*** Opening of Data for this task ***

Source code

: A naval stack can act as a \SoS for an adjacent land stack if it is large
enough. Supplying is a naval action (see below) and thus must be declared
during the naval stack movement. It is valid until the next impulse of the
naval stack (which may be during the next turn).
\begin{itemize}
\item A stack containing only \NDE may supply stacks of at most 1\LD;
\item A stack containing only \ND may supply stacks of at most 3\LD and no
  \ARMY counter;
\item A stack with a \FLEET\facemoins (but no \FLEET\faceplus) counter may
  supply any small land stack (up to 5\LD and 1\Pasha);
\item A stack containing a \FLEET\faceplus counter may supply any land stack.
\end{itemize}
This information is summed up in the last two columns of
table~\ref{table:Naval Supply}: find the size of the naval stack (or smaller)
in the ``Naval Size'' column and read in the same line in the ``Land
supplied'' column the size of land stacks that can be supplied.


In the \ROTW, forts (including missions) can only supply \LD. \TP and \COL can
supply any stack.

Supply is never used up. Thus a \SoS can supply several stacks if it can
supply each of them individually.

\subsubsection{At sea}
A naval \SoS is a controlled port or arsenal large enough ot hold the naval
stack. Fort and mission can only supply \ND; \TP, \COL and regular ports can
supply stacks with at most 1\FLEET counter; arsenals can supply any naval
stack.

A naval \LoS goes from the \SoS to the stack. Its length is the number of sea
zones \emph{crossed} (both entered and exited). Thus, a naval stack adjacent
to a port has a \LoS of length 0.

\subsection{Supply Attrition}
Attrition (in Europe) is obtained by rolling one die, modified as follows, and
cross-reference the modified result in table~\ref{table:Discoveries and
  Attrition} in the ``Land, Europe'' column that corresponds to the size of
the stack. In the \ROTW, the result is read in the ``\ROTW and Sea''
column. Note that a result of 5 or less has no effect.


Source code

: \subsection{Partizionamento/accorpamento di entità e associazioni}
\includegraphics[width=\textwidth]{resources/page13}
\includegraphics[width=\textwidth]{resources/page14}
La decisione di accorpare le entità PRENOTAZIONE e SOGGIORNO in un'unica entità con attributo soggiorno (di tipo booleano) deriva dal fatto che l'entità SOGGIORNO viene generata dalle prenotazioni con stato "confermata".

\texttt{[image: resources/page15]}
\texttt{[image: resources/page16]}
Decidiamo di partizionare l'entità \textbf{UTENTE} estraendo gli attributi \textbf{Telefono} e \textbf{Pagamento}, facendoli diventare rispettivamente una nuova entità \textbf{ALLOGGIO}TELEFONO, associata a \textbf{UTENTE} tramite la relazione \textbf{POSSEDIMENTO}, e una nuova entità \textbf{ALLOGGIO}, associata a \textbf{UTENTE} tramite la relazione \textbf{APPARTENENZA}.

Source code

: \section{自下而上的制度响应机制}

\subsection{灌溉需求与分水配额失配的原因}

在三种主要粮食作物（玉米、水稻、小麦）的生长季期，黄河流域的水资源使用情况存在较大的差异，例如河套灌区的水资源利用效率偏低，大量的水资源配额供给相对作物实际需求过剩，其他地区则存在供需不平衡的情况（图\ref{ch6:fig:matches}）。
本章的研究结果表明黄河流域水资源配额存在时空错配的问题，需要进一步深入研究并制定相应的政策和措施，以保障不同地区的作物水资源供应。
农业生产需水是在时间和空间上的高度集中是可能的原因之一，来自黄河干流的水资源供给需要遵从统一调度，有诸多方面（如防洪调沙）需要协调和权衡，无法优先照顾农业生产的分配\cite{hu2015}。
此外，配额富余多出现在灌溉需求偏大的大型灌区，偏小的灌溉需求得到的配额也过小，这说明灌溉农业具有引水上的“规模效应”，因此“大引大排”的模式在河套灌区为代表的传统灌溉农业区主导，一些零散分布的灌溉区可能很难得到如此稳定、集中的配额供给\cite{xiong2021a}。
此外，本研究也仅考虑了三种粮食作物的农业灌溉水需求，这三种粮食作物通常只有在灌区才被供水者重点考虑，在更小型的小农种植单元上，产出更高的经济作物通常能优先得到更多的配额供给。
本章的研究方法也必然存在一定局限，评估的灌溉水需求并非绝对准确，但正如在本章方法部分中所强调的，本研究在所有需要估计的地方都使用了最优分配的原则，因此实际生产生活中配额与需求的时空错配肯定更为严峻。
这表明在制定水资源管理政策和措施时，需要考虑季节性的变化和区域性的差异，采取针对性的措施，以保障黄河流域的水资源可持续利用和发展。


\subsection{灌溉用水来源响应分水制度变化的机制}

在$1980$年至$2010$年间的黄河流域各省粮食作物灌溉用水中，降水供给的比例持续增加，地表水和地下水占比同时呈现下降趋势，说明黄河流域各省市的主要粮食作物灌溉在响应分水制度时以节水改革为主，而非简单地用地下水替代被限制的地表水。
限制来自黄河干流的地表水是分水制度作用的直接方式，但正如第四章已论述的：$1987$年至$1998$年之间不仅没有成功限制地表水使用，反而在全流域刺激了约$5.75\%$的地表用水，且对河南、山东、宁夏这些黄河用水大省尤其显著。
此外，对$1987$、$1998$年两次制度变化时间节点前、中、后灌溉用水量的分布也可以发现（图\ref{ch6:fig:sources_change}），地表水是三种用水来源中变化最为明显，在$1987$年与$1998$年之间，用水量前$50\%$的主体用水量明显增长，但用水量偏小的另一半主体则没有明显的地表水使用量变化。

*** Close of Data for this task ***

*About this task:*
Starting with the first entry and ending with the last, give all of them again unchanged.

*Exercise solution:*
Source code

: A naval stack can act as a \SoS for an adjacent land stack if it is large
enough. Supplying is a naval action (see below) and thus must be declared
during the naval stack movement. It is valid until the next impulse of the
naval stack (which may be during the next turn).
\begin{itemize}
\item A stack containing only \NDE may supply stacks of at most 1\LD;
\item A stack containing only \ND may supply stacks of at most 3\LD and no
  \ARMY counter;
\item A stack with a \FLEET\facemoins (but no \FLEET\faceplus) counter may
  supply any small land stack (up to 5\LD and 1\Pasha);
\item A stack containing a \FLEET\faceplus counter may supply any land stack.
\end{itemize}
This information is summed up in the last two columns of
table~\ref{table:Naval Supply}: find the size of the naval stack (or smaller)
in the ``Naval Size'' column and read in the same line in the ``Land
supplied'' column the size of land stacks that can be supplied.


In the \ROTW, forts (including missions) can only supply \LD. \TP and \COL can
supply any stack.

Supply is never used up. Thus a \SoS can supply several stacks if it can
supply each of them individually.

\subsubsection{At sea}
A naval \SoS is a controlled port or arsenal large enough ot hold the naval
stack. Fort and mission can only supply \ND; \TP, \COL and regular ports can
supply stacks with at most 1\FLEET counter; arsenals can supply any naval
stack.

A naval \LoS goes from the \SoS to the stack. Its length is the number of sea
zones \emph{crossed} (both entered and exited). Thus, a naval stack adjacent
to a port has a \LoS of length 0.

\subsection{Supply Attrition}
Attrition (in Europe) is obtained by rolling one die, modified as follows, and
cross-reference the modified result in table~\ref{table:Discoveries and
  Attrition} in the ``Land, Europe'' column that corresponds to the size of
the stack. In the \ROTW, the result is read in the ``\ROTW and Sea''
column. Note that a result of 5 or less has no effect.


Source code

: \subsection{Partizionamento/accorpamento di entità e associazioni}
\includegraphics[width=\textwidth]{resources/page13}
\includegraphics[width=\textwidth]{resources/page14}
La decisione di accorpare le entità PRENOTAZIONE e SOGGIORNO in un'unica entità con attributo soggiorno (di tipo booleano) deriva dal fatto che l'entità SOGGIORNO viene generata dalle prenotazioni con stato "confermata".

\texttt{[image: resources/page15]}
\texttt{[image: resources/page16]}
Decidiamo di partizionare l'entità \textbf{UTENTE} estraendo gli attributi \textbf{Telefono} e \textbf{Pagamento}, facendoli diventare rispettivamente una nuova entità \textbf{ALLOGGIO}TELEFONO, associata a \textbf{UTENTE} tramite la relazione \textbf{POSSEDIMENTO}, e una nuova entità \textbf{ALLOGGIO}, associata a \textbf{UTENTE} tramite la relazione \textbf{APPARTENENZA}.

Source code

: \section{自下而上的制度响应机制}

\subsection{灌溉需求与分水配额失配的原因}

在三种主要粮食作物（玉米、水稻、小麦）的生长季期，黄河流域的水资源使用情况存在较大的差异，例如河套灌区的水资源利用效率偏低，大量的水资源配额供给相对作物实际需求过剩，其他地区则存在供需不平衡的情况（图\ref{ch6:fig:matches}）。
本章的研究结果表明黄河流域水资源配额存在时空错配的问题，需要进一步深入研究并制定相应的政策和措施，以保障不同地区的作物水资源供应。
农业生产需水是在时间和空间上的高度集中是可能的原因之一，来自黄河干流的水资源供给需要遵从统一调度，有诸多方面（如防洪调沙）需要协调和权衡，无法优先照顾农业生产的分配\cite{hu2015}。
此外，配额富余多出现在灌溉需求偏大的大型灌区，偏小的灌溉需求得到的配额也过小，这说明灌溉农业具有引水上的“规模效应”，因此“大引大排”的模式在河套灌区为代表的传统灌溉农业区主导，一些零散分布的灌溉区可能很难得到如此稳定、集中的配额供给\cite{xiong2021a}。
此外，本研究也仅考虑了三种粮食作物的农业灌溉水需求，这三种粮食作物通常只有在灌区才被供水者重点考虑，在更小型的小农种植单元上，产出更高的经济作物通常能优先得到更多的配额供给。
本章的研究方法也必然存在一定局限，评估的灌溉水需求并非绝对准确，但正如在本章方法部分中所强调的，本研究在所有需要估计的地方都使用了最优分配的原则，因此实际生产生活中配额与需求的时空错配肯定更为严峻。
这表明在制定水资源管理政策和措施时，需要考虑季节性的变化和区域性的差异，采取针对性的措施，以保障黄河流域的水资源可持续利用和发展。


\subsection{灌溉用水来源响应分水制度变化的机制}

在$1980$年至$2010$年间的黄河流域各省粮食作物灌溉用水中，降水供给的比例持续增加，地表水和地下水占比同时呈现下降趋势，说明黄河流域各省市的主要粮食作物灌溉在响应分水制度时以节水改革为主，而非简单地用地下水替代被限制的地表水。
限制来自黄河干流的地表水是分水制度作用的直接方式，但正如第四章已论述的：$1987$年至$1998$年之间不仅没有成功限制地表水使用，反而在全流域刺激了约$5.75\%$的地表用水，且对河南、山东、宁夏这些黄河用水大省尤其显著。
此外，对$1987$、$1998$年两次制度变化时间节点前、中、后灌溉用水量的分布也可以发现（图\ref{ch6:fig:sources_change}），地表水是三种用水来源中变化最为明显，在$1987$年与$1998$年之间，用水量前$50\%$的主体用水量明显增长，但用水量偏小的另一半主体则没有明显的地表水使用量变化。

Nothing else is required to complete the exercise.